PROVIDED ENTRIES |
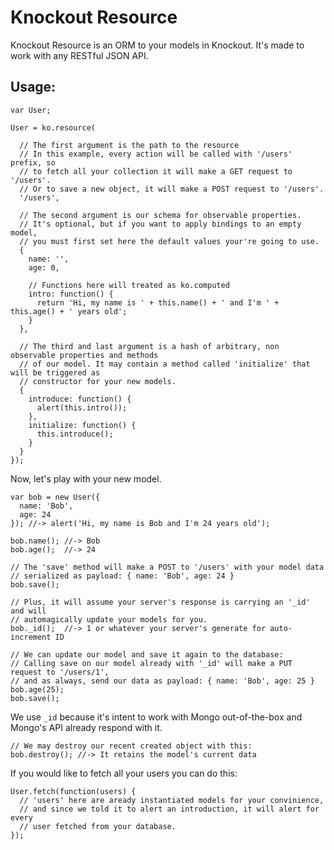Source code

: # Knockout Resource

Knockout Resource is an ORM to your models in Knockout. It's made to work with any RESTful JSON API.

## Usage:

    var User;

    User = ko.resource(

      // The first argument is the path to the resource
      // In this example, every action will be called with '/users' prefix, so
      // to fetch all your collection it will make a GET request to '/users'.
      // Or to save a new object, it will make a POST request to '/users'.
      '/users',

      // The second argument is our schema for observable properties.
      // It's optional, but if you want to apply bindings to an empty model,
      // you must first set here the default values your're going to use.
      {
        name: '',
        age: 0,

        // Functions here will treated as ko.computed
        intro: function() {
          return 'Hi, my name is ' + this.name() + ' and I'm ' + this.age() + ' years old';
        }
      },

      // The third and last argument is a hash of arbitrary, non observable properties and methods
      // of our model. It may contain a method called 'initialize' that will be triggered as
      // constructor for your new models.
      {
        introduce: function() {
          alert(this.intro());
        },
        initialize: function() {
          this.introduce();
        }
      }
    });

Now, let's play with your new model.

    var bob = new User({
      name: 'Bob',
      age: 24
    }); //-> alert('Hi, my name is Bob and I'm 24 years old');

    bob.name(); //-> Bob
    bob.age();  //-> 24

    // The 'save' method will make a POST to '/users' with your model data
    // serialized as payload: { name: 'Bob', age: 24 }
    bob.save();

    // Plus, it will assume your server's response is carrying an '_id' and will
    // automagically update your models for you.
    bob._id();  //-> 1 or whatever your server's generate for auto-increment ID

    // We can update our model and save it again to the database:
    // Calling save on our model already with '_id' will make a PUT request to '/users/1',
    // and as always, send our data as payload: { name: 'Bob', age: 25 }
    bob.age(25);
    bob.save();

We use `_id` because it's intent to work with Mongo out-of-the-box and Mongo's API already respond with it.

    // We may destroy our recent created object with this:
    bob.destroy(); //-> It retains the model's current data

If you would like to fetch all your users you can do this:

    User.fetch(function(users) {
      // 'users' here are aready instantiated models for your convinience,
      // and since we told it to alert an introduction, it will alert for every
      // user fetched from your database.
    });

DIRECTIONS | An exact, picture-free copy of the listing above is the goal; write it out now.

EXERCISE OUTPUT |
Source code

: # Knockout Resource

Knockout Resource is an ORM to your models in Knockout. It's made to work with any RESTful JSON API.

## Usage:

    var User;

    User = ko.resource(

      // The first argument is the path to the resource
      // In this example, every action will be called with '/users' prefix, so
      // to fetch all your collection it will make a GET request to '/users'.
      // Or to save a new object, it will make a POST request to '/users'.
      '/users',

      // The second argument is our schema for observable properties.
      // It's optional, but if you want to apply bindings to an empty model,
      // you must first set here the default values your're going to use.
      {
        name: '',
        age: 0,

        // Functions here will treated as ko.computed
        intro: function() {
          return 'Hi, my name is ' + this.name() + ' and I'm ' + this.age() + ' years old';
        }
      },

      // The third and last argument is a hash of arbitrary, non observable properties and methods
      // of our model. It may contain a method called 'initialize' that will be triggered as
      // constructor for your new models.
      {
        introduce: function() {
          alert(this.intro());
        },
        initialize: function() {
          this.introduce();
        }
      }
    });

Now, let's play with your new model.

    var bob = new User({
      name: 'Bob',
      age: 24
    }); //-> alert('Hi, my name is Bob and I'm 24 years old');

    bob.name(); //-> Bob
    bob.age();  //-> 24

    // The 'save' method will make a POST to '/users' with your model data
    // serialized as payload: { name: 'Bob', age: 24 }
    bob.save();

    // Plus, it will assume your server's response is carrying an '_id' and will
    // automagically update your models for you.
    bob._id();  //-> 1 or whatever your server's generate for auto-increment ID

    // We can update our model and save it again to the database:
    // Calling save on our model already with '_id' will make a PUT request to '/users/1',
    // and as always, send our data as payload: { name: 'Bob', age: 25 }
    bob.age(25);
    bob.save();

We use `_id` because it's intent to work with Mongo out-of-the-box and Mongo's API already respond with it.

    // We may destroy our recent created object with this:
    bob.destroy(); //-> It retains the model's current data

If you would like to fetch all your users you can do this:

    User.fetch(function(users) {
      // 'users' here are aready instantiated models for your convinience,
      // and since we told it to alert an introduction, it will alert for every
      // user fetched from your database.
    });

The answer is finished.